Trois ans après le décès d’Étienne Gnassingbé Eyadéma, le 5 février 2005, qu’est devenu le Togo sous la présidence de son fils ? À première vue, un pays qui cultive la nostalgie des trente-huit années de pouvoir du défunt général. Vestiges du culte de la personnalité aujourd’hui révolu, de grands portraits le représentant sont restés accrochés sur les murs de certains bâtiments publics. L’aéroport de la capitale ainsi que la prison portent toujours son nom. Et nul n’envisage de les débaptiser. Mais, à y regarder de plus près, les choses tendent à évoluer peu à peu.
Dans le droit fil de sa politique d’apaisement, le jeune chef de l’État a décidé cette année de célébrer le 13 janvier – date commémorative à la fois de l’accession de son père au pouvoir et de l’assassinat du père de l’indépendance Sylvanus Olympio – sans faste particulier. Inimaginable il y a encore quelques années. En réalité, Faure Gnassingbé, 42 ans, cherche ses marques à la tête de l’État. Et semble vouloir dépoussiérer un héritage jugé encombrant. Avec force précautions toutefois.
Le Rassemblement du peuple togolais (RPT), l’ancien parti unique créé par Eyadéma, en a été le principal laboratoire. Renouvelée à près de 40 % à l’issue des élections primaires qui ont précédé les législatives de 2007, la formation s’est débarrassée de nombreuses « têtes blanches » pour laisser éclore de jeunes loups. Certains d’entre eux, des anciens camarades de classe de « Faure » pour la plupart, ont même directement intégré le cercle du pouvoir. Ainsi Pascal Bodjona, ancien directeur de cabinet présidentiel, a été nommé, le 13 décembre dernier, ministre de l’Administration territoriale et porte-parole du gouvernement. Parmi les autres proches figurent également Gilbert Bawara, le ministre de la Coopération ; Marc Ably Bidamon, qui dirige à la fois Togo Cellulaire et les Douanes ; Charles Takou, directeur général de la Société nouvelle des phosphates du Togo (SNPT) ; et Ingrid Awadé-Nanan, directrice des impôts.
La présidence n’a pourtant pas définitivement rompu avec l’ancienne génération. Le juriste français Charles Debbasch, l’ex-« monsieur Communication » Pitang Tchalla, le sherpa Barry Moussa Barqué ou le secrétaire général du RPT Esso Soli Toki ont gardé les faveurs du jeune successeur.
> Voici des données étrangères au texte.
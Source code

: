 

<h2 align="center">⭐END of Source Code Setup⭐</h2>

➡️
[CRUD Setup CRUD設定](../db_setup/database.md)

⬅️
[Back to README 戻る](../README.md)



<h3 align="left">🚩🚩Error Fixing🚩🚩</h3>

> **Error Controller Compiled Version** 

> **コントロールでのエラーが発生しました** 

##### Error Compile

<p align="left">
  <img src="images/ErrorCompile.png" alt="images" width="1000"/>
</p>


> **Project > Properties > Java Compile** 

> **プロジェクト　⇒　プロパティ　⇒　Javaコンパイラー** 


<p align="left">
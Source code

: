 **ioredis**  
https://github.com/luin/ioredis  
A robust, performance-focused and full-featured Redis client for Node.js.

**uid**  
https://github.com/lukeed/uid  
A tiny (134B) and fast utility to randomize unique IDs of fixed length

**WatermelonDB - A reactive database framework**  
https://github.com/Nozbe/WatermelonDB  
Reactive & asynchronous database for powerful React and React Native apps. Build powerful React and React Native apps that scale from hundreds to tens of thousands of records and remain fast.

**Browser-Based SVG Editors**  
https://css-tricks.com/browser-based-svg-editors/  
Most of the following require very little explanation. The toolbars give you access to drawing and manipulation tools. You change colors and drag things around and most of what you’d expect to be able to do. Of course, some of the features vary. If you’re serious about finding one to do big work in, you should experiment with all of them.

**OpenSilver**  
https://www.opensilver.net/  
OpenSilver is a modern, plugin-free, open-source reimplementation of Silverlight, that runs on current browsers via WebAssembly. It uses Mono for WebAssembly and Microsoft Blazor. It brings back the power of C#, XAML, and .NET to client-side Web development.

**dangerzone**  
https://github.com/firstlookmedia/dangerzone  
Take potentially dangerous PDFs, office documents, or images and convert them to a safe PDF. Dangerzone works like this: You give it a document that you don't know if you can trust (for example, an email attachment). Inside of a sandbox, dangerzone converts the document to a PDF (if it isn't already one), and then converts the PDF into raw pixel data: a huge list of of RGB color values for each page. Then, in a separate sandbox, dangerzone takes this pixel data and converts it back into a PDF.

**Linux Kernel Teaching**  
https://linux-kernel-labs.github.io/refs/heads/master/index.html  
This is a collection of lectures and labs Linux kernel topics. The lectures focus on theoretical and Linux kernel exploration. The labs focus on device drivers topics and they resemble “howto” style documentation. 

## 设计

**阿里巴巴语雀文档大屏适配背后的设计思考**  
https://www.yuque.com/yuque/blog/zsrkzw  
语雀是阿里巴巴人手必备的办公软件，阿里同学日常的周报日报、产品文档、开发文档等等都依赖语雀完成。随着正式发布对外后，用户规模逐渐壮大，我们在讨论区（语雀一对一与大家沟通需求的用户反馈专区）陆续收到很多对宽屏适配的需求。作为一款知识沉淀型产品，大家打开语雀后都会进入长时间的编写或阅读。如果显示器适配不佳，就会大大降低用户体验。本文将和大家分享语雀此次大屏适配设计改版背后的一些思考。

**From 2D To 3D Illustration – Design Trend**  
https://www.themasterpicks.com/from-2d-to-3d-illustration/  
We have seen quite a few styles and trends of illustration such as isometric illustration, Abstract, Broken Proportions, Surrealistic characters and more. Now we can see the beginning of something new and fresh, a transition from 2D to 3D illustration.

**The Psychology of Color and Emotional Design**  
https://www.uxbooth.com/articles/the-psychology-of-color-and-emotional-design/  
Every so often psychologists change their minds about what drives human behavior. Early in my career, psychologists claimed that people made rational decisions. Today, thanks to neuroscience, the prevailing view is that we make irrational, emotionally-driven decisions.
Des « grognards » sur la touche
Dans la Grande Muette, les anciens affidés du général ont, eux aussi, fait les frais de la montée en puissance de la nouvelle génération. Si le chef des Forces armées, Zakari Nandja, a gardé la confiance de Faure Gnassingbé, qui a décidé de rattacher la Défense à la présidence, le 13 décembre dernier, de nombreux « grognards » d’Eyadéma ont été mis sur la touche. Le général Seyi Memene, ancien tout-puissant ministre de l’Intérieur, occupe désormais son temps comme premier vice-président de la Confédération africaine de football (CAF). Quant au général Zoumaro Gnofame, un des grands artisans de la succession, il se consacre à plein-temps au Comité national olympique du Togo
La méthode Faure, qui tranche avec le tempérament de hussard de son soldat de père, est loin de faire l’unanimité dans son camp et au sein de sa propre famille. L’éviction de son frère Kpatcha, réputé plus proche de son père, du poste de ministre de la Défense n’y est sans doute pas étrangère. Aux yeux de l’entourage de feu Eyadéma, le devoir du jeune successeur était d’assurer la continuité de l’État, mais aussi – et surtout – de perpétuer le régime et ses privilèges. Mais Faure n’est pas la réincarnation du « Baobab de Kara ». Là où le général passait en force, lui négocie. Contre la volonté de l’aile dure du RPT, il n’a pas hésité à rencontrer plusieurs fois l’ennemi héréditaire Gilchrist Olympio. Et a proposé à l’Union des forces du changement (UFC, opposition) d’entrer au gouvernement Komlan Mally, constitué au lendemain des élections législatives d’octobre 2007, que les bailleurs de fonds internationaux ont jugées satisfaisantes. À tel point qu’ils ont décidé de renouer leurs relations avec le pays. Aujourd’hui, le Togo est redevenu une destination fréquentable pour les investisseurs et pour l’aide publique au développement. Le fils ne s’y serait pas mieux pris pour se démarquer de son père.